Ce samedi soir, pour sa 100e apparition sous le maillot rochelais face à son ancien club de Pau, Hastoy retrouve sa place de titulaire et, surtout, la confiance pleine et entière de son manager.
### Une relation sous haute tension
Être numéro 10 sous la direction d’une légende du poste comme Ronan O’Gara n’est pas une mince affaire. L’entraîneur irlandais, connu pour son exigence, a déjà poussé Hugo Reus vers la sortie à l’aube de 2025. Il attend une implication totale de ses ouvreurs.
« J’essaie de tirer le meilleur de mes ouvreurs. Mais ils doivent prendre leurs responsabilités. Et ça commence par leur propre motivation, c’est la clé », déclarait O’Gara en décembre 2024. Pour lui, « la confiance et la motivation créent la différence entre un grand et un très grand joueur, un joueur de club et un joueur international. »
De son côté, Hastoy a longtemps tenté de se protéger face à cette pression constante : « Quand je joue, je ne pense pas à la façon dont il peut m’observer, je ne vois pas les choses comme ça », confiait-il à l’automne dernier. Pourtant, le malaise était palpable, culminant le 25 février avec la révélation du recrutement de Ben Healy, perçue comme une invitation claire à ce que le Français cherche un nouveau club.
### Le « mea culpa » de Ronan O’Gara
À contre-courant de toutes les spéculations, le manager rochelais a profité d’une conférence de presse jeudi pour apaiser la crise et confirmer qu’Hastoy honorera son contrat jusqu’en 2029.
Avec sa franchise habituelle, « ROG » a reconnu avoir sous-estimé la force de caractère de son joueur :
« Antoine ne va pas quitter le club, » a-t-il déclaré. « C’était une menace, mais est-ce que j’étais capable de garder sa tête sous l’eau ? Je ne pense pas. J’ai mal apprécié le compétiteur en lui.
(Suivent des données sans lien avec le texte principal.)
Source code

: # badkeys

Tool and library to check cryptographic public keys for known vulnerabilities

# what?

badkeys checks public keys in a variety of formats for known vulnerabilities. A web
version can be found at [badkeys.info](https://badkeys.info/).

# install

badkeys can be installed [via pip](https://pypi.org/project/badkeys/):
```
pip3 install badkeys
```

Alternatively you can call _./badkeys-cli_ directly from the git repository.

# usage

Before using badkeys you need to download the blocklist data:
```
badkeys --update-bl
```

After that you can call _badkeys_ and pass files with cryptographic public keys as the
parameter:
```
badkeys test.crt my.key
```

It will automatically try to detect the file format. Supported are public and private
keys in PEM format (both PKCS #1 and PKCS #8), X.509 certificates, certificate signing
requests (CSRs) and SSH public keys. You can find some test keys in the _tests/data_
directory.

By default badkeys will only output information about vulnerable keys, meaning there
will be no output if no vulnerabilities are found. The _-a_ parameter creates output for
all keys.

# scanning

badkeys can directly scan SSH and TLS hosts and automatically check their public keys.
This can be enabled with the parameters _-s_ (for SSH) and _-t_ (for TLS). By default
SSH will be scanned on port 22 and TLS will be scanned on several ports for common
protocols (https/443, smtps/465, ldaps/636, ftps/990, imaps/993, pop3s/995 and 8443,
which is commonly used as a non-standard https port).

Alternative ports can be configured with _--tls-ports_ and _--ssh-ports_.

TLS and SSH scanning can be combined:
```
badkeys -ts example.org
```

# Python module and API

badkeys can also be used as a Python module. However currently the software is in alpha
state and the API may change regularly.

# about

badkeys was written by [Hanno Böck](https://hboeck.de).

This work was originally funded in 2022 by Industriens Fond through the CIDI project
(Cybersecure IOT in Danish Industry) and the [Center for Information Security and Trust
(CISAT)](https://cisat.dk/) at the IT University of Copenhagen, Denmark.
Pour créer une équipe, j’ai besoin d’un bon 3, d’un bon 5 et d’un très bon 10. On a Diego (Jurd), j’ai signé un autre 10 (Ben Healy) et j’ai Antoine. Il est ici, et il le sera les trois prochaines années. »
O’Gara a aussi reconnu que sa méthode pouvait paraître brutale, mais la justifie par les exigences du haut niveau :
« Cela n’arrive jamais que tous les joueurs t’adorent ou que tous les joueurs te détestent. C’est une relation individuelle avec chaque joueur. Un bon coach est capable de tirer le meilleur de chaque joueur. Avec Antoine, on n’a pas vu ça pour le moment cette saison. Mais je suis convaincu qu’on est capables d’aller plus loin ensemble, et c’est important pour moi de le dire. »
### L’analogie du mariage : « Tu ne quittes pas la maison »
Le déclic est sans doute venu du sursaut d’orgueil d’Hastoy lors de la victoire cruciale à Castres (31-26) fin février, où il a livré une prestation de haut niveau malgré son contexte personnel difficile.
Conscient d’avoir poussé le joueur dans ses retranchements, O’Gara a conclu en faisant une comparaison matrimoniale qui lui est personnelle :
« C’était horrible pour nous deux, parce que j’ai beaucoup d’admiration pour Antoine. Mais on ne peut pas être dans le déni non plus, je n’étais pas content de ses performances, » a-t-il avoué. « Je dois aussi lever la main et dire que ma façon de faire est un peu sévère. Mais on est dans le sport de haute performance. C’est un peu comme dans mon mariage avec “Jess”, il y a des moments faibles et des moments très forts. Mais tu ne quittes pas la maison juste parce que ça ne marche pas pendant quelques mois. »
Pour Antoine Hastoy, cette 100e titularisation samedi soir marque désormais le début d’une nouvelle ère sous les couleurs rochelaises.